Le passage du BIM au Niveau 2  et au Niveau 3 aura des avantages importants pour le secteur de la construction. Nous en résumons quelques-uns ci-dessous : 

  • Augmentation la productivité
    La possibilité de partager l’information plus rapidement et plus facilement peut offrir une augmentation significative de la productivité. Le travail collaboratif peut réduire le temps nécessaire pour incorporer et modifier de nouvelles informations. Une productivité majeure signifie aussi une réduction des coûts et, par extension, une majeure efficacité en termes de planification des projets.
  • Big Data
    Le BIM offrira une aide considérable pour la gestion de grandes quantités de données. Une gestion plus efficace des big data changera la façon de travailler de nombreux professionnels de la construction (ex. experts, entreprises, etc.).

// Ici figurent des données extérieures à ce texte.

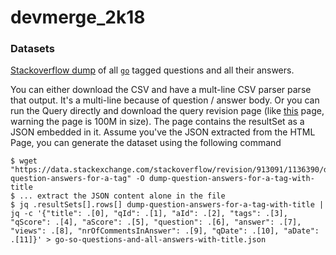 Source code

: # devmerge_2k18

### Datasets
[Stackoverflow dump](https://data.stackexchange.com/stackoverflow/query/913091/dump-question-answers-for-a-tag) of all [`go`](https://stackoverflow.com/questions/tagged/go) tagged questions and all their answers.

You can either download the CSV and have a mult-line CSV parser parse that output. It's a multi-line because of question / answer body. Or you can run the Query directly and download the query revision page (like [this](https://data.stackexchange.com/stackoverflow/revision/913091/1136390/dump-question-answers-for-a-tag) page, warning the page is 100M in size). The page contains the resultSet as a JSON embedded in it. Assume you've the JSON extracted from the HTML Page, you can generate the dataset using the following command

```
$ wget "https://data.stackexchange.com/stackoverflow/revision/913091/1136390/dump-question-answers-for-a-tag" -O dump-question-answers-for-a-tag-with-title
$ ... extract the JSON content alone in the file
$ jq .resultSets[].rows[] dump-question-answers-for-a-tag-with-title | jq -c '{"title": .[0], "qId": .[1], "aId": .[2], "tags": .[3], "qScore": .[4], "aScore": .[5], "question": .[6], "answer": .[7], "views": .[8], "nrOfCommentsInAnswer": .[9], "qDate": .[10], "aDate": .[11]}' > go-so-questions-and-all-answers-with-title.json
```
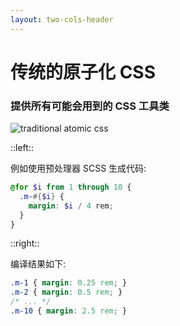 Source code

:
 ```yaml
---
layout: two-cols-header
---
```


# 传统的原子化 CSS

### 提供**所有**可能会用到的 CSS 工具类

<img src="/traditional-atomic-css.png" alt="traditional atomic css" w-160 />

::left::

例如使用预处理器 SCSS 生成代码:

```scss
@for $i from 1 through 10 {
  .m-#{$i} {
    margin: $i / 4 rem;
  }
}
```

::right::

编译结果如下:

```css
.m-1 { margin: 0.25 rem; }
.m-2 { margin: 0.5 rem; }
/* ... */
.m-10 { margin: 2.5 rem; }
```
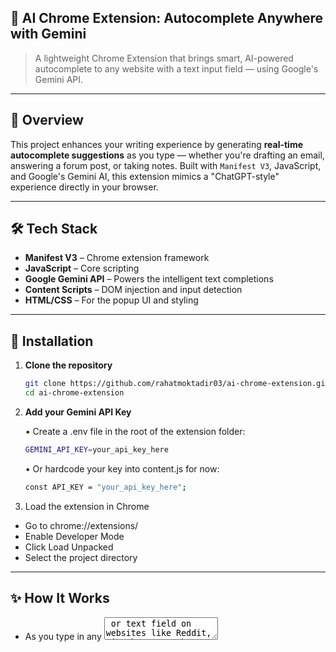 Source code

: ## 🔮 AI Chrome Extension: Autocomplete Anywhere with Gemini

> A lightweight Chrome Extension that brings smart, AI-powered autocomplete to any website with a text input field — using Google's Gemini API.

---

## 📌 Overview

This project enhances your writing experience by generating **real-time autocomplete suggestions** as you type — whether you're drafting an email, answering a forum post, or taking notes. Built with `Manifest V3`, JavaScript, and Google's Gemini AI, this extension mimics a "ChatGPT-style" experience directly in your browser.

---

## 🛠️ Tech Stack

- **Manifest V3** – Chrome extension framework
- **JavaScript** – Core scripting
- **Google Gemini API** – Powers the intelligent text completions
- **Content Scripts** – DOM injection and input detection
- **HTML/CSS** – For the popup UI and styling

---

## 🚀 Installation

1. **Clone the repository**
   ```bash
   git clone https://github.com/rahatmoktadir03/ai-chrome-extension.git
   cd ai-chrome-extension
   ```
2. **Add your Gemini API Key**
   
   • Create a .env file in the root of the extension folder:
   ```bash
   GEMINI_API_KEY=your_api_key_here
   ```
   • Or hardcode your key into content.js for now:
   ```bash
   const API_KEY = "your_api_key_here";
   ```
3. Load the extension in Chrome
- Go to chrome://extensions/
- Enable Developer Mode
- Click Load Unpacked
- Select the project directory

---

## ✨ How It Works
- As you type in any <textarea> or text field on websites like Reddit, GitHub, etc., the extension sends your input to Gemini's text generation endpoint.
- It fetches a relevant continuation and overlays it as a gray, inline suggestion.
- You can press Tab to accept the suggestion instantly.

---

## 🧪 Usage Guide
1. Navigate to any website with a basic text input field (e.g., Reddit, Twitter, Gmail, etc.)
2. Begin typing naturally
3. A suggestion will appear after a short delay
4 Hit Tab to autocomplete the suggestion
⚠️ Note: Some platforms (like Google Docs or Notion) use complex editors that block DOM access; support for these is being worked on.

---

## 🔭 Future Iterations
If given more time, the following features would be high priority:
- ✅ Support for Google Docs, Notion, and other rich editors
- 🌐 Toggle on/off per website using popup UI
- ⏱️ Debounce logic for smarter rate-limited queries
- 🧠 Context-aware completions using longer conversation history
- 🔊 Voice-to-text + autocomplete integration
- 🪄 Theme-aware UI for better font & color matching
- 🧪 Add test coverage and better error handling
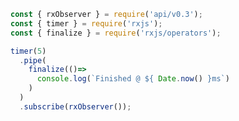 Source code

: <!--
name:		
title:		finalize
pageTitle:	RxJS finalize operator example + marble diagram
desc:		
docsUrl:	https://rxjs.dev/api/operators/finalize
-->

```js
const { rxObserver } = require('api/v0.3');
const { timer } = require('rxjs');
const { finalize } = require('rxjs/operators');

timer(5)
  .pipe(
    finalize(()=>
      console.log(`Finished @ ${ Date.now() }ms`)
    )
  )
  .subscribe(rxObserver());

```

  • De nouvelles possibilités pour les petits marchés
    Le BIM peut jouer un rôle important dans l’optimisation du processus de construction. Cet élément pourrait bientôt conduire à l’ouverture et au développement de nouveaux marchés qui, jusqu’à présent, ne disposaient pas des bons outils pour s’agrandir. Grâce à un modèle collaboratif entièrement ou partiellement intégré, ils pourront faire face à un grand nombre de difficultés qu’ils rencontrent quotidiennement en ce moment.
  • Bâtiments de qualité supérieure
    La majeure quantité de données en rapport à la capacité de les gérer avec plus de précision se traduira à terme par une amélioration significative de la qualité de nos bâtiments. En d’autres termes, la conception de bâtiments plus complexes seront construits qui auront beaucoup plus à offrir à leurs résidents. Des paramètres tels que l’environnement et la modernisation des structures planifiées seront plus faciles à prendre en compte lors du processus de construction.
  • Amélioration des détections d’interférences
    Grâce au BIM, le processus de détection des interférences s’améliore considérablement.
    Le terme conflit (clash) fait référence aux erreurs potentielles qui surviennent lors de la conception et de la construction d’un bâtiment. Le BIM aide beaucoup à détecter les interférences et ainsi augmente l’efficacité du projet. Les fichiers IFC offre une grande aide durant ce processus.

Il est évident que le BIM représente l’ouverture du secteur de la construction à l’interopérabilité.